It's been a wild few days for firefighters across California and in southern New Mexico, where at least a dozen wildfires have broken out, some of them fast-growing, fueled by dry conditions and high winds.

The current Cal Fire Incident Map looks like this, and it's only June:

The Point Fire in Sonoma County, which broke out Sunday to the southeast of Lake Sonoma, west of Dry Creek Road and due west of Geyserville, grew to 1,207 acres on Monday — up from 1,100 acres. That fire, which has burned several structures and is threatening some wineries in the area, is now 40% contained as of Tuesday morning.

Map via Cal Fire

Another large and swiftly expanding fire began Monday in Colusa County, called the Sites Fire.

The fire broke out Monday afternoon around 1:40 pm, near Lodoga Road and Wilson Creek, southeast of Stonyford. Fueled by northerly winds, it quickly grew to 10,000 acres and was 0% contained as of Tuesday morning.

You can see smoke billowing from the Sites Fire in this live camera feed from ALERTCalifornia.

"Winds always cause challenges and concerns for firefighting," says California Department of Forestry and Fire Protection Capt. Robert Foxworthy, speaking to CNN. "That’s the biggest influencing factor on fire behavior."

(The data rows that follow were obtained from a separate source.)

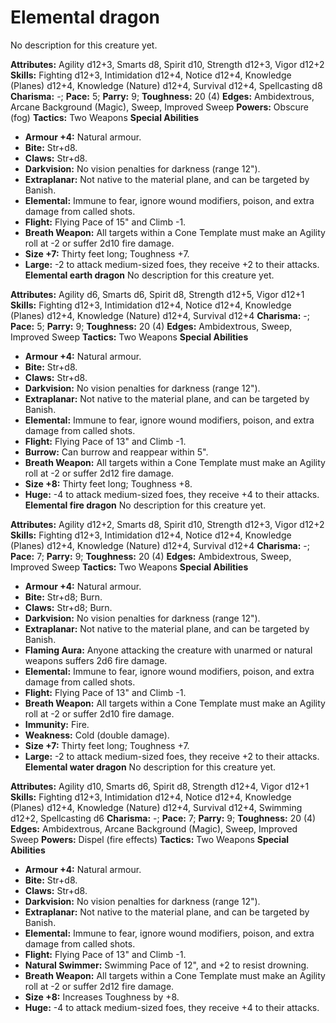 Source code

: # Elemental dragon

No description for this creature yet.

**Attributes:** Agility d12+3, Smarts d8, Spirit d10, Strength d12+3,
Vigor d12+2
**Skills:** Fighting d12+3, Intimidation d12+4, Notice d12+4, Knowledge
(Planes) d12+4, Knowledge (Nature) d12+4, Survival d12+4, Spellcasting
d8
**Charisma:** -; **Pace:** 5; **Parry:** 9; **Toughness:** 20 (4)
**Edges:** Ambidextrous, Arcane Background (Magic), Sweep, Improved
Sweep
**Powers:** Obscure (fog)
**Tactics:** Two Weapons
**Special Abilities**

- **Armour +4:** Natural armour.
- **Bite:** Str+d8.
- **Claws:** Str+d8.
- **Darkvision:** No vision penalties for darkness (range 12").
- **Extraplanar:** Not native to the material plane, and can be targeted
by Banish.
- **Elemental:** Immune to fear, ignore wound modifiers, poison, and
extra damage from called shots.
- **Flight:** Flying Pace of 15" and Climb -1.
- **Breath Weapon:** All targets within a Cone Template must make an
Agility roll at -2 or suffer 2d10 fire damage.
- **Size +7:** Thirty feet long; Toughness +7.
- **Large:** -2 to attack medium-sized foes, they receive +2 to their
attacks.
**Elemental earth dragon**
No description for this creature yet.

**Attributes:** Agility d6, Smarts d6, Spirit d8, Strength d12+5, Vigor
d12+1
**Skills:** Fighting d12+3, Intimidation d12+4, Notice d12+4, Knowledge
(Planes) d12+4, Knowledge (Nature) d12+4, Survival d12+4
**Charisma:** -; **Pace:** 5; **Parry:** 9; **Toughness:** 20 (4)
**Edges:** Ambidextrous, Sweep, Improved Sweep
**Tactics:** Two Weapons
**Special Abilities**

- **Armour +4:** Natural armour.
- **Bite:** Str+d8.
- **Claws:** Str+d8.
- **Darkvision:** No vision penalties for darkness (range 12").
- **Extraplanar:** Not native to the material plane, and can be targeted
by Banish.
- **Elemental:** Immune to fear, ignore wound modifiers, poison, and
extra damage from called shots.
- **Flight:** Flying Pace of 13" and Climb -1.
- **Burrow:** Can burrow and reappear within 5".
- **Breath Weapon:** All targets within a Cone Template must make an
Agility roll at -2 or suffer 2d12 fire damage.
- **Size +8:** Thirty feet long; Toughness +8.
- **Huge:** -4 to attack medium-sized foes, they receive +4 to their
attacks.
**Elemental fire dragon**
No description for this creature yet.

**Attributes:** Agility d12+2, Smarts d8, Spirit d10, Strength d12+3,
Vigor d12+2
**Skills:** Fighting d12+3, Intimidation d12+4, Notice d12+4, Knowledge
(Planes) d12+4, Knowledge (Nature) d12+4, Survival d12+4
**Charisma:** -; **Pace:** 7; **Parry:** 9; **Toughness:** 20 (4)
**Edges:** Ambidextrous, Sweep, Improved Sweep
**Tactics:** Two Weapons
**Special Abilities**

- **Armour +4:** Natural armour.
- **Bite:** Str+d8; Burn.
- **Claws:** Str+d8; Burn.
- **Darkvision:** No vision penalties for darkness (range 12").
- **Extraplanar:** Not native to the material plane, and can be targeted
by Banish.
- **Flaming Aura:** Anyone attacking the creature with unarmed or
natural weapons suffers 2d6 fire damage.
- **Elemental:** Immune to fear, ignore wound modifiers, poison, and
extra damage from called shots.
- **Flight:** Flying Pace of 13" and Climb -1.
- **Breath Weapon:** All targets within a Cone Template must make an
Agility roll at -2 or suffer 2d10 fire damage.
- **Immunity:** Fire.
- **Weakness:** Cold (double damage).
- **Size +7:** Thirty feet long; Toughness +7.
- **Large:** -2 to attack medium-sized foes, they receive +2 to their
attacks.
**Elemental water dragon**
No description for this creature yet.

**Attributes:** Agility d10, Smarts d6, Spirit d8, Strength d12+4, Vigor
d12+1
**Skills:** Fighting d12+3, Intimidation d12+4, Notice d12+4, Knowledge
(Planes) d12+4, Knowledge (Nature) d12+4, Survival d12+4, Swimming
d12+2, Spellcasting d6
**Charisma:** -; **Pace:** 7; **Parry:** 9; **Toughness:** 20 (4)
**Edges:** Ambidextrous, Arcane Background (Magic), Sweep, Improved
Sweep
**Powers:** Dispel (fire effects)
**Tactics:** Two Weapons
**Special Abilities**

- **Armour +4:** Natural armour.
- **Bite:** Str+d8.
- **Claws:** Str+d8.
- **Darkvision:** No vision penalties for darkness (range 12").
- **Extraplanar:** Not native to the material plane, and can be targeted
by Banish.
- **Elemental:** Immune to fear, ignore wound modifiers, poison, and
extra damage from called shots.
- **Flight:** Flying Pace of 13" and Climb -1.
- **Natural Swimmer:** Swimming Pace of 12", and +2 to resist
drowning.
- **Breath Weapon:** All targets within a Cone Template must make an
Agility roll at -2 or suffer 2d12 fire damage.
- **Size +8:** Increases Toughness by +8.
- **Huge:** -4 to attack medium-sized foes, they receive +4 to their
attacks.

Smoke and ash from both the Sites and Point fires have been blowing south, and on Tuesday the Bay Area Air Quality Management District issued an air quality advisory for communities in the East Bay, which are already seeing haze in the air from those fires.

Map via Cal Fire

Also on Monday afternoon, the Aero Fire broke out in Calaveras County and grew to over 5,000 acres. The fire had burned 5,425 acres as of Tuesday morning, and passed dangerously close to the historic Sierra foothills town of Copperopolis, as SFGate notes.

Cal Fire kept the fire line just to the east of Main Street in Copperopolis as the fire continues to burn through toward the southeast.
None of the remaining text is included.